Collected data
----
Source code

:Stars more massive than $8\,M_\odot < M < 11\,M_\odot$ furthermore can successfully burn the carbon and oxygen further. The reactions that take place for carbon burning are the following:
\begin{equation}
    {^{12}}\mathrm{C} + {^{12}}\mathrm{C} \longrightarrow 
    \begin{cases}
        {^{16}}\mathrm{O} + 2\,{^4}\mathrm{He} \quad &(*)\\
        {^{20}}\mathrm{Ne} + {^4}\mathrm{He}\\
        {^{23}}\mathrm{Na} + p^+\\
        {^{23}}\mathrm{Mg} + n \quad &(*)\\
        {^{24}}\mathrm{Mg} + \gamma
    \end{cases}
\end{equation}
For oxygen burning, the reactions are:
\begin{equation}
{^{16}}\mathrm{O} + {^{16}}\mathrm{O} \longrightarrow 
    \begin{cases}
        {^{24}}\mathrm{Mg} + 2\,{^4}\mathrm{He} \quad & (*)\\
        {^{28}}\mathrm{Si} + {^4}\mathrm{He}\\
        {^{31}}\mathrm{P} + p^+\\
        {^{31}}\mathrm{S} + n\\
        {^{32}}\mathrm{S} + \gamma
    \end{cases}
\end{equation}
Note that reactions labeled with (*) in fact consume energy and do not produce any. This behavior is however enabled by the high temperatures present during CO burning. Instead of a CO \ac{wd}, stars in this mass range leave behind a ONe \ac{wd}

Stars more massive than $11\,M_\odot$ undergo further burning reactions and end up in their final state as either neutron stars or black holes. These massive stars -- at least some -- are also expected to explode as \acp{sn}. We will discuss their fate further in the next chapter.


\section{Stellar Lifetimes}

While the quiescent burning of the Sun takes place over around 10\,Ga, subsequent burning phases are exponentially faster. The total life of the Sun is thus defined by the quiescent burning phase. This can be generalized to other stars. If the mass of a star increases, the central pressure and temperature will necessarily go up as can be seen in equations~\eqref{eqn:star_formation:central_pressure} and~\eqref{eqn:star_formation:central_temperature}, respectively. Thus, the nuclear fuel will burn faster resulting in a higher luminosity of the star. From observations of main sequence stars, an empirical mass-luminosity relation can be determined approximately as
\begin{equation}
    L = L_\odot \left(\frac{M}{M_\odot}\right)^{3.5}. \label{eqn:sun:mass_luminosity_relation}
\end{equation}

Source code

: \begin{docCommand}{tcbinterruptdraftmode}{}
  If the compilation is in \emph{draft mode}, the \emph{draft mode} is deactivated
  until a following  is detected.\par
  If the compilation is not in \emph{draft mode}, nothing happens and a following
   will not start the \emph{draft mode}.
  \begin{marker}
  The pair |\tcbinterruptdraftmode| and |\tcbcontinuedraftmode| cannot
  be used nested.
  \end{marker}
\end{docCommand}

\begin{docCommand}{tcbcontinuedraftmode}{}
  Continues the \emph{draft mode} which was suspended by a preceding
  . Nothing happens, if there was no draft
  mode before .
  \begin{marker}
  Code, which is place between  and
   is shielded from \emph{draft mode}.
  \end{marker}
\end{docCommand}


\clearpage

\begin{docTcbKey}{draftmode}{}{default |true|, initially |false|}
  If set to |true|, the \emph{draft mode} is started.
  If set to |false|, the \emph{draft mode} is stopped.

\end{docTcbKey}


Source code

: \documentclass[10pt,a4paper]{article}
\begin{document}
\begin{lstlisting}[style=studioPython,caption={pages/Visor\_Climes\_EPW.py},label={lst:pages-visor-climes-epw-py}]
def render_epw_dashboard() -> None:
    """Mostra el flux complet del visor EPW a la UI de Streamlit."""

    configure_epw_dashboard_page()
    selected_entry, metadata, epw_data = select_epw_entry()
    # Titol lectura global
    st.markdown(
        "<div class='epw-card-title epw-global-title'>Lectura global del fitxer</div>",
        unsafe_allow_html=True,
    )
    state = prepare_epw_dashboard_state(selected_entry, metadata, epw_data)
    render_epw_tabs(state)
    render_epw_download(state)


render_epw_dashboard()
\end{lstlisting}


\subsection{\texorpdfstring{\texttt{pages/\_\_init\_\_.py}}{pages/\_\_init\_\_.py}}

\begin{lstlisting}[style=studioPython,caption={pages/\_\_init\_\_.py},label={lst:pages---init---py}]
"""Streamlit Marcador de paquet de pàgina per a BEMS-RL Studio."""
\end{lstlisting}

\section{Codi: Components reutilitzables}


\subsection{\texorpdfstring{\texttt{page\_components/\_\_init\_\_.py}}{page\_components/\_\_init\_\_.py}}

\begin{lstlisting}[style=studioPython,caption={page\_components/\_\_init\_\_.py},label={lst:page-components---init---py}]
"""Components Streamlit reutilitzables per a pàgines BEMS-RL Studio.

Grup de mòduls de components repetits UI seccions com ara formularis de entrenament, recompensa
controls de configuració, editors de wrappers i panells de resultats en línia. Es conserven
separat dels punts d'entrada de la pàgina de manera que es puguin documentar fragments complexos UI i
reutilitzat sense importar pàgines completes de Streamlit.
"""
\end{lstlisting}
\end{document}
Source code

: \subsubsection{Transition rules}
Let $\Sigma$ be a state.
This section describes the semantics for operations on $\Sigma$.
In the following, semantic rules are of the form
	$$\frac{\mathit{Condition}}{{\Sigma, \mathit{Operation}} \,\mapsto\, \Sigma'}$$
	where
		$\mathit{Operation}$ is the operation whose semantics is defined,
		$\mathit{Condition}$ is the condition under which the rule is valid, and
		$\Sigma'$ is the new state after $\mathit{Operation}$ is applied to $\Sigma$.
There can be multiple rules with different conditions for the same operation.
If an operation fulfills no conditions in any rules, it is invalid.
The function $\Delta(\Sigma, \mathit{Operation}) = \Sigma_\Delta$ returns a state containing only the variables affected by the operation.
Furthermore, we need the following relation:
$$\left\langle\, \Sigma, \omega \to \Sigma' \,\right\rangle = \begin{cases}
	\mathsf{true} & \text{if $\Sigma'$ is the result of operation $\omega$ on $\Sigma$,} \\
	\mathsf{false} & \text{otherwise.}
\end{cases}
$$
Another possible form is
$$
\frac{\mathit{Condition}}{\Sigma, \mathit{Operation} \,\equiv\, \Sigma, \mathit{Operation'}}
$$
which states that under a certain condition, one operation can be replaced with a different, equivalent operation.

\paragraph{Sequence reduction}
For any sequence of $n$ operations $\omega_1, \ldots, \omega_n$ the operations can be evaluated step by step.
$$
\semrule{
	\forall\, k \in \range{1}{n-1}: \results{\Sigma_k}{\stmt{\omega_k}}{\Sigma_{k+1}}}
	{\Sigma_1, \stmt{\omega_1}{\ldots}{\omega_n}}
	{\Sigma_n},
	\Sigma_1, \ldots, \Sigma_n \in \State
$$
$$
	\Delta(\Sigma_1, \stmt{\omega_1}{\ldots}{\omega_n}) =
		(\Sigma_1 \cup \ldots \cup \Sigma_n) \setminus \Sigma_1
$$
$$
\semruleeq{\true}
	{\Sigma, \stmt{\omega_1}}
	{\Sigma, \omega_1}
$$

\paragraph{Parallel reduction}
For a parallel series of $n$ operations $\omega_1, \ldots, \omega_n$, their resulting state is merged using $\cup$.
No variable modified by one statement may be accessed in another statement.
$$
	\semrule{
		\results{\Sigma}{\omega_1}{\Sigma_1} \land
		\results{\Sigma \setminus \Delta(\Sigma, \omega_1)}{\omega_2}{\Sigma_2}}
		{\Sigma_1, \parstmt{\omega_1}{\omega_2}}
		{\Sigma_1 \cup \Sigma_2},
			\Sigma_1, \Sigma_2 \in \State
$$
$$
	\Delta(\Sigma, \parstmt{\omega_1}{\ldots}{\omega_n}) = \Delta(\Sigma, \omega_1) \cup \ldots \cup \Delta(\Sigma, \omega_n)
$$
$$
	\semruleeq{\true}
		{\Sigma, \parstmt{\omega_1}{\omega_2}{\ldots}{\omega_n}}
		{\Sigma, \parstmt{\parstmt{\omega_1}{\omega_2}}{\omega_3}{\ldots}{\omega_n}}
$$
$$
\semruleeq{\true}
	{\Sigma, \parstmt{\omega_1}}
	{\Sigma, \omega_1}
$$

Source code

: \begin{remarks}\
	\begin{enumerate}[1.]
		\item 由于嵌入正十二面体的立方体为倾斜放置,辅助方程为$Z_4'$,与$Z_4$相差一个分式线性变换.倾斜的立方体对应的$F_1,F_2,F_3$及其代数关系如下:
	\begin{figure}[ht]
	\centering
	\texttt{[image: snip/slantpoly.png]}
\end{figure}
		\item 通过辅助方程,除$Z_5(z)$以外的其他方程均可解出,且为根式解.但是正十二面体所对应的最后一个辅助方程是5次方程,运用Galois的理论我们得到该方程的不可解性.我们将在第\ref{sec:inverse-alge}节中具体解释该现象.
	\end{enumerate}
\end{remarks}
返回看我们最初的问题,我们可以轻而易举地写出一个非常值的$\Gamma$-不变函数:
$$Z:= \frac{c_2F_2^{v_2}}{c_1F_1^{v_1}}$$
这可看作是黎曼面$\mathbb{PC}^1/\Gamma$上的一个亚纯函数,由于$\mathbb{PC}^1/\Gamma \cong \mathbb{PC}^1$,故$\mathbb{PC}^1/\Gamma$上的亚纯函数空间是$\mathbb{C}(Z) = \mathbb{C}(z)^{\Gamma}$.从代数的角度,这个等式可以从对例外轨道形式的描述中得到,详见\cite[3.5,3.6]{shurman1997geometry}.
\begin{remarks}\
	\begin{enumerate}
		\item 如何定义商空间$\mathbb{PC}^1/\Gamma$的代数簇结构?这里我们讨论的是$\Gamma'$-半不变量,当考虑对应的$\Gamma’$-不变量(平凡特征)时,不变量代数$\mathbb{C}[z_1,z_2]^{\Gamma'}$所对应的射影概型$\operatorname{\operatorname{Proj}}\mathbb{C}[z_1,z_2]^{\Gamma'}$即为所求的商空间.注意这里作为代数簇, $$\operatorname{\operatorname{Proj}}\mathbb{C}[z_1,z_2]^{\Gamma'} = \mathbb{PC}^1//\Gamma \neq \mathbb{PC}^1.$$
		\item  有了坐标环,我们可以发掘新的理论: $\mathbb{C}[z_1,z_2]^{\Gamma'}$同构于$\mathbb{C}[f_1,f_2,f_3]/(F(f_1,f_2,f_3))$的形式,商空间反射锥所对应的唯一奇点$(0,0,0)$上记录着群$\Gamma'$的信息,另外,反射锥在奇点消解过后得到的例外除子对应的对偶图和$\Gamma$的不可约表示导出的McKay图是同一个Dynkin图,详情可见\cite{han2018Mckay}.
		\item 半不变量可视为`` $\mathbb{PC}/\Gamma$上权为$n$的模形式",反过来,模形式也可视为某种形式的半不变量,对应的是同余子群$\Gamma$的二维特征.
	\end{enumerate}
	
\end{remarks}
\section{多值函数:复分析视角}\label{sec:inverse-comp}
----
TASK – Every line holding the string "which" should be copied here, so please find those lines in the data.

EXPECTED ANSWER –
  Continues the \emph{draft mode} which was suspended by a preceding
  Code, which is place between  and
		$\mathit{Condition}$ is the condition under which the rule is valid, and
which states that under a certain condition, one operation can be replaced with a different, equivalent operation.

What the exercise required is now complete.